When their paths finally did cross — the Avetts, impressed with Crawford’s work with bands such as the Memphis Quick 50 and Blue Green Gauge, auditioned Crawford with a jam session in the parking lot of a Media Play store — the band’s slow path to success began.
It was five albums later, with 2007’s Emotionalism, that the band reached a turning point. “Most people consider I and Love and You to be our turning point, and maybe it was, commercially,” Crawford says. “But I’ve always felt that our artistic turning point came with Emotionalism. That was the one that got us noticed by Rick.”
Rubin’s presence on subsequent Avett Brothers records has been a large one. For The Carpenter, released in 2012, Rubin helped the band find the underlying concept — death — of the album’s 12 tracks.

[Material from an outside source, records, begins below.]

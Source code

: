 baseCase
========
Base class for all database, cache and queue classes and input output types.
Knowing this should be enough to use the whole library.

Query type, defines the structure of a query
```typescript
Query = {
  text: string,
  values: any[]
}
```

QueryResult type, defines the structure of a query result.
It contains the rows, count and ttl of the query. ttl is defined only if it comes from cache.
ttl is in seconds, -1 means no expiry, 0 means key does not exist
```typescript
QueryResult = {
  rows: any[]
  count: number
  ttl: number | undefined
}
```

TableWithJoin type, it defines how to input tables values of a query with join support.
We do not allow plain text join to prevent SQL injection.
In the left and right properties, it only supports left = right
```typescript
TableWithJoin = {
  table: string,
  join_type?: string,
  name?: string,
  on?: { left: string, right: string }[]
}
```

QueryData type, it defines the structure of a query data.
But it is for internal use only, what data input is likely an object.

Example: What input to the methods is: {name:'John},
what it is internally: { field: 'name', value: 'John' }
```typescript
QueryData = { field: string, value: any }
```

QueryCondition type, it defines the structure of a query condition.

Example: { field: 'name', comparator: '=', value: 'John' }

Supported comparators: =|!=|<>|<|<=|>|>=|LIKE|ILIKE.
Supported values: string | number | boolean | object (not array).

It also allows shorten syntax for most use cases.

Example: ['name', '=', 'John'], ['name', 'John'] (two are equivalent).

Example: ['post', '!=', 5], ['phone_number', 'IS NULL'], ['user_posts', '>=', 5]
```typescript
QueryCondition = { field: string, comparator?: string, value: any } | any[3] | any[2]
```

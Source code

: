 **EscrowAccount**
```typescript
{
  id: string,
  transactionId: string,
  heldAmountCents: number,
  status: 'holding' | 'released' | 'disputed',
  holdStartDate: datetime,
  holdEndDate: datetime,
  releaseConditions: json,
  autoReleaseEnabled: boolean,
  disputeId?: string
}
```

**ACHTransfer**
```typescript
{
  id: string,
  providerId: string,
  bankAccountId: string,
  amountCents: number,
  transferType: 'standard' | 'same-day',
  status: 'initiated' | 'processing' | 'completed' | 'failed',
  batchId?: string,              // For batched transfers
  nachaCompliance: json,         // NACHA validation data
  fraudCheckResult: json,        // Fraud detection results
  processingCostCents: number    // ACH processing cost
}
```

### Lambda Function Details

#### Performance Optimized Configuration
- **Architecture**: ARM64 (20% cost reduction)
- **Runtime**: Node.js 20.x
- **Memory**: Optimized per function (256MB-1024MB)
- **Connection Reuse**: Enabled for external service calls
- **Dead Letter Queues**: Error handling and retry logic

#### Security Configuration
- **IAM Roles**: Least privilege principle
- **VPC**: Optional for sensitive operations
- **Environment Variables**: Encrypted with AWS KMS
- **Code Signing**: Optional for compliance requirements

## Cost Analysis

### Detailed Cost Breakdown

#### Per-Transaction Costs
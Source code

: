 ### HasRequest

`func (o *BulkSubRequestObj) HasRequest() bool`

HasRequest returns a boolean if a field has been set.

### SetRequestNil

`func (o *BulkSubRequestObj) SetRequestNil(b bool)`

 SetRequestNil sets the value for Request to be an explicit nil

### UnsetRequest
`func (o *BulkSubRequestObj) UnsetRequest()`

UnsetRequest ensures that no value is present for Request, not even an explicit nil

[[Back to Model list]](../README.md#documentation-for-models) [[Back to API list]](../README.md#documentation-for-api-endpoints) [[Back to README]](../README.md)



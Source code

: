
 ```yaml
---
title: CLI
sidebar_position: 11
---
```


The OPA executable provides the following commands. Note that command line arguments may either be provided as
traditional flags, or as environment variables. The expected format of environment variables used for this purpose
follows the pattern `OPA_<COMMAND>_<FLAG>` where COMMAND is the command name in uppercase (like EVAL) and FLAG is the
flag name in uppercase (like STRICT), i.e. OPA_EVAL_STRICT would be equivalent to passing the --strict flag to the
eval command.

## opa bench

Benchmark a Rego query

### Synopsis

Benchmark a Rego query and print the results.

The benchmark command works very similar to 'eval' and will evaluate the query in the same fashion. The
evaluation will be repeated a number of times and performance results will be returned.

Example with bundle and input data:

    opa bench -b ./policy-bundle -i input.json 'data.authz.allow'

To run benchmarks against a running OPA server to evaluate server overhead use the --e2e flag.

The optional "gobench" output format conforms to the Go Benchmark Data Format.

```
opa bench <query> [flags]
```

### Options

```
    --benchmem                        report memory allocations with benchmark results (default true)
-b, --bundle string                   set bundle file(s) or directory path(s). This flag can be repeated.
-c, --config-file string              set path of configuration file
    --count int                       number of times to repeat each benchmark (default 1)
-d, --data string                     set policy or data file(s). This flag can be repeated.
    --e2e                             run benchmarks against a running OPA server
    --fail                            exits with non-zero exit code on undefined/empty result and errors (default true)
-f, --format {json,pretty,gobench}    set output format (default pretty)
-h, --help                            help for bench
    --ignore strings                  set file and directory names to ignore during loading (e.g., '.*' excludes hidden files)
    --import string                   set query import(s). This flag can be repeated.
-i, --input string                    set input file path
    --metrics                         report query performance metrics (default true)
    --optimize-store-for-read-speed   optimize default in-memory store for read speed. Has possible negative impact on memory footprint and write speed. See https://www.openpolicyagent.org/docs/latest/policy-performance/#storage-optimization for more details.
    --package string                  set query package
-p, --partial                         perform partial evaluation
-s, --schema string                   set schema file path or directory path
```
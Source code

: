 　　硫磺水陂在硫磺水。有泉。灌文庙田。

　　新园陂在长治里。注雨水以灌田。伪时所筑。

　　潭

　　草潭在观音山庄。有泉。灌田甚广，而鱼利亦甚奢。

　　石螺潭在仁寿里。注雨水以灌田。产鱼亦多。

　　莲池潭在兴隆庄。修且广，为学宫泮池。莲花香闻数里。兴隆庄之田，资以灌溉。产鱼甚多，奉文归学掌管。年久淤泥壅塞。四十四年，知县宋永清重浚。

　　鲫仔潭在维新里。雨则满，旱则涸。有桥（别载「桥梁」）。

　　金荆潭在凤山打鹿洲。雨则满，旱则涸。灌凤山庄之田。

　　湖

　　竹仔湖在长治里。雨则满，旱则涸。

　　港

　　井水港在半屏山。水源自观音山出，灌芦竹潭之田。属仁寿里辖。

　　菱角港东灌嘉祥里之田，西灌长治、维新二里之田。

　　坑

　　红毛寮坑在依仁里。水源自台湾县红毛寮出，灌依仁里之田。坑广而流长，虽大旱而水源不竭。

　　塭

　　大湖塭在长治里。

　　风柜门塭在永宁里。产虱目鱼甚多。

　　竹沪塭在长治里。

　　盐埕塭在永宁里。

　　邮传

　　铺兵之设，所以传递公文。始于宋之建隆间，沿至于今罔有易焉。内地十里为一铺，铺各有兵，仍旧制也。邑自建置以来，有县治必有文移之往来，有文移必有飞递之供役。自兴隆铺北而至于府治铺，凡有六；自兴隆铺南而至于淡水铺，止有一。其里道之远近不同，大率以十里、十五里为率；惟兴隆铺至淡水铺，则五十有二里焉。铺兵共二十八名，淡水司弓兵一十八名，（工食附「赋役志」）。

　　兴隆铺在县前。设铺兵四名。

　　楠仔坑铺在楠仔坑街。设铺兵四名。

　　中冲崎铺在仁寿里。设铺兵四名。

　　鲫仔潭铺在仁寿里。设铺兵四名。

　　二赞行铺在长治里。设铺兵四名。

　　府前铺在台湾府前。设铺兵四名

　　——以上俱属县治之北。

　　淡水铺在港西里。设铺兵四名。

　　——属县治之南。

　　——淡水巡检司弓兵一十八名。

“It was all about sequencing,” Crawford says. “After we’d recorded the songs, we started looking at ways to put them together, and saw the narrative and concept of The Carpenter forming.” The remaining songs from the recording sessions were combined into Magpie and the Dandelion, a decidedly less somber affair that saw the band exploring a feeling of “youthful wonder,” as well as their most polished sound to date.
The departure from the rougher, rawer sound that defined the band’s earlier career might have been Rubin’s doing, but Crawford says it’s the sound the band has been trying to reach for years.
“If we could have done it for Country Was, or A Carolina Jubilee or Mignonette, we would have!” Crawford laughs, referring to the group’s first three albums. “I mean, we recorded Emotionalism in three weeks and mastered it in just under a month.” The shinier production, he says, “is a product of just having more time.”
The Avett Brothers are taking their time with their next record. The band have been recording their ninth album since May 2014, but Crawford says it won’t be released until “sometime in 2016.”
The new album, he says, is a “departure from The Carpenter and Magpie.” Judging from Crawford’s description of recording sessions — the band are working with a greater number of musicians than ever before, and recording most of the album live, he says — the album will feature the group’s most expansive sound to date.
The band’s success seems to be a fulfillment of the aspirations Crawford had when he joined the Avett Brothers almost 15 years ago. “Part of my goal when I went back to school was to make my living playing music while I was working my way through school,” he says. “I was playing in four bands at that point, playing at this Chinese restaurant here, this bar on a Wednesday night there.
“I thought that if I just followed my bliss and focused my life on music, regardless of anything else I would probably find greater satisfaction and well-being long-term.”
The Avett Brothers will perform at SlossFest’s Blast Stage on Sunday, July 19 from 10 p.m. to 11:30 p.m.